### Record set
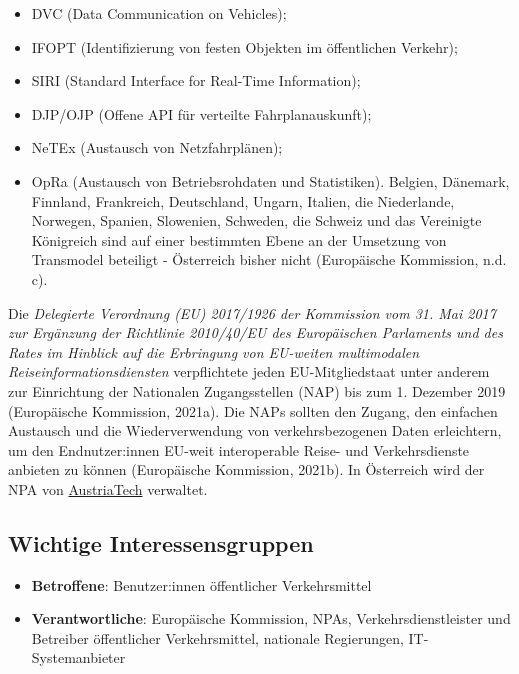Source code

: \documentclass[
]{book}
\providecommand{\tightlist}{%
  \setlength{\itemsep}{0pt}\setlength{\parskip}{0pt}}
\begin{document}
\begin{itemize}
\tightlist
\item
  DVC (Data Communication on Vehicles);
\item
  IFOPT (Identifizierung von festen Objekten im öffentlichen Verkehr);
\item
  SIRI (Standard Interface for Real-Time Information);
\item
  DJP/OJP (Offene API für verteilte Fahrplanauskunft);
\item
  NeTEx (Austausch von Netzfahrplänen);
\item
  OpRa (Austausch von Betriebsrohdaten und Statistiken).
  Belgien, Dänemark, Finnland, Frankreich, Deutschland, Ungarn, Italien, die Niederlande, Norwegen, Spanien, Slowenien, Schweden, die Schweiz und das Vereinigte Königreich sind auf einer bestimmten Ebene an der Umsetzung von Transmodel beteiligt - Österreich bisher nicht (Europäische Kommission, n.d. c).
\end{itemize}

Die \emph{Delegierte Verordnung (EU) 2017/1926 der Kommission vom 31. Mai 2017 zur Ergänzung der Richtlinie 2010/40/EU des Europäischen Parlaments und des Rates im Hinblick auf die Erbringung von EU-weiten multimodalen Reiseinformationsdiensten} verpflichtete jeden EU-Mitgliedstaat unter anderem zur Einrichtung der Nationalen Zugangsstellen (NAP) bis zum 1. Dezember 2019 (Europäische Kommission, 2021a). Die NAPs sollten den Zugang, den einfachen Austausch und die Wiederverwendung von verkehrsbezogenen Daten erleichtern, um den Endnutzer:innen EU-weit interoperable Reise- und Verkehrsdienste anbieten zu können (Europäische Kommission, 2021b). In Österreich wird der NPA von \href{https://www.mobilitydata.gv.at/}{AustriaTech} verwaltet.

\hypertarget{wichtige-interessensgruppen-21}{%
\subsection*{Wichtige Interessensgruppen}\label{wichtige-interessensgruppen-21}}

\begin{itemize}
\tightlist
\item
  \textbf{Betroffene}: Benutzer:innen öffentlicher Verkehrsmittel
\item
  \textbf{Verantwortliche}: Europäische Kommission, NPAs, Verkehrsdienstleister und Betreiber öffentlicher Verkehrsmittel, nationale Regierungen, IT-Systemanbieter
\end{itemize}
\end{document}
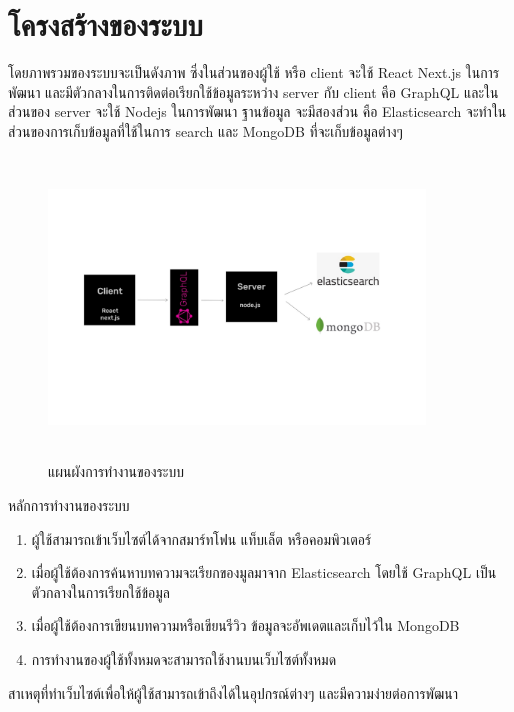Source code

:  \section{โครงสร้างของระบบ}
 โดยภาพรวมของระบบจะเป็นดังภาพ ซึ่งในส่วนของผู้ใช้ หรือ client จะใช้ React Next.js ในการพัฒนา และมีตัวกลางในการติดต่อเรียกใช้ข้อมูลระหว่าง server กับ client คือ GraphQL และในส่วนของ server จะใช้ Nodejs ในการพัฒนา ฐานข้อมูล จะมีสองส่วน คือ Elasticsearch จะทำในส่วนของการเก็บข้อมูลที่ใช้ในการ search และ MongoDB ที่จะเก็บข้อมูลต่างๆ
\begin{figure}[h]
\begin{center}
\includegraphics[width=10cm, height=8cm]{database.jpg}
\end{center}
\caption[Application Model]{แผนผังการทำงานของระบบ}
\end{figure}
หลักการทำงานของระบบ
\begin{enumerate}
  \item ผู้ใช้สามารถเข้าเว็บไซต์ได้จากสมาร์ทโฟน แท็บเล็ต หรือคอมพิวเตอร์
  \item เมื่อผู้ใช้ต้องการค้นหาบทความจะเรียกของมูลมาจาก Elasticsearch โดยใช้ GraphQL เป็นตัวกลางในการเรียกใช้ข้อมูล
  \item เมื่อผู้ใช้ต้องการเขียนบทความหรือเขียนรีวิว ข้อมูลจะอัพเดตและเก็บไว้ใน MongoDB 
  \item การทำงานของผู้ใช้ทั้งหมดจะสามารถใช้งานบนเว็บไซต์ทั้งหมด
\end{enumerate}
สาเหตุที่ทำเว็บไซต์เพื่อให้ผู้ใช้สามารถเข้าถึงได้ในอุปกรณ์ต่างๆ และมีความง่ายต่อการพัฒนา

### What the task requires
Excluding pictures, print all lines above exactly.

### Result
Source code

: \documentclass[
]{book}
\providecommand{\tightlist}{%
  \setlength{\itemsep}{0pt}\setlength{\parskip}{0pt}}
\begin{document}
\begin{itemize}
\tightlist
\item
  DVC (Data Communication on Vehicles);
\item
  IFOPT (Identifizierung von festen Objekten im öffentlichen Verkehr);
\item
  SIRI (Standard Interface for Real-Time Information);
\item
  DJP/OJP (Offene API für verteilte Fahrplanauskunft);
\item
  NeTEx (Austausch von Netzfahrplänen);
\item
  OpRa (Austausch von Betriebsrohdaten und Statistiken).
  Belgien, Dänemark, Finnland, Frankreich, Deutschland, Ungarn, Italien, die Niederlande, Norwegen, Spanien, Slowenien, Schweden, die Schweiz und das Vereinigte Königreich sind auf einer bestimmten Ebene an der Umsetzung von Transmodel beteiligt - Österreich bisher nicht (Europäische Kommission, n.d. c).
\end{itemize}

Die \emph{Delegierte Verordnung (EU) 2017/1926 der Kommission vom 31. Mai 2017 zur Ergänzung der Richtlinie 2010/40/EU des Europäischen Parlaments und des Rates im Hinblick auf die Erbringung von EU-weiten multimodalen Reiseinformationsdiensten} verpflichtete jeden EU-Mitgliedstaat unter anderem zur Einrichtung der Nationalen Zugangsstellen (NAP) bis zum 1. Dezember 2019 (Europäische Kommission, 2021a). Die NAPs sollten den Zugang, den einfachen Austausch und die Wiederverwendung von verkehrsbezogenen Daten erleichtern, um den Endnutzer:innen EU-weit interoperable Reise- und Verkehrsdienste anbieten zu können (Europäische Kommission, 2021b). In Österreich wird der NPA von \href{https://www.mobilitydata.gv.at/}{AustriaTech} verwaltet.

\hypertarget{wichtige-interessensgruppen-21}{%
\subsection*{Wichtige Interessensgruppen}\label{wichtige-interessensgruppen-21}}

\begin{itemize}
\tightlist
\item
  \textbf{Betroffene}: Benutzer:innen öffentlicher Verkehrsmittel
\item
  \textbf{Verantwortliche}: Europäische Kommission, NPAs, Verkehrsdienstleister und Betreiber öffentlicher Verkehrsmittel, nationale Regierungen, IT-Systemanbieter
\end{itemize}
\end{document}
Source code

:  \section{โครงสร้างของระบบ}
 โดยภาพรวมของระบบจะเป็นดังภาพ ซึ่งในส่วนของผู้ใช้ หรือ client จะใช้ React Next.js ในการพัฒนา และมีตัวกลางในการติดต่อเรียกใช้ข้อมูลระหว่าง server กับ client คือ GraphQL และในส่วนของ server จะใช้ Nodejs ในการพัฒนา ฐานข้อมูล จะมีสองส่วน คือ Elasticsearch จะทำในส่วนของการเก็บข้อมูลที่ใช้ในการ search และ MongoDB ที่จะเก็บข้อมูลต่างๆ
\begin{figure}[h]
\begin{center}
\includegraphics[width=10cm, height=8cm]{database.jpg}
\end{center}
\caption[Application Model]{แผนผังการทำงานของระบบ}
\end{figure}
หลักการทำงานของระบบ
\begin{enumerate}
  \item ผู้ใช้สามารถเข้าเว็บไซต์ได้จากสมาร์ทโฟน แท็บเล็ต หรือคอมพิวเตอร์
  \item เมื่อผู้ใช้ต้องการค้นหาบทความจะเรียกของมูลมาจาก Elasticsearch โดยใช้ GraphQL เป็นตัวกลางในการเรียกใช้ข้อมูล
  \item เมื่อผู้ใช้ต้องการเขียนบทความหรือเขียนรีวิว ข้อมูลจะอัพเดตและเก็บไว้ใน MongoDB 
  \item การทำงานของผู้ใช้ทั้งหมดจะสามารถใช้งานบนเว็บไซต์ทั้งหมด
\end{enumerate}
สาเหตุที่ทำเว็บไซต์เพื่อให้ผู้ใช้สามารถเข้าถึงได้ในอุปกรณ์ต่างๆ และมีความง่ายต่อการพัฒนา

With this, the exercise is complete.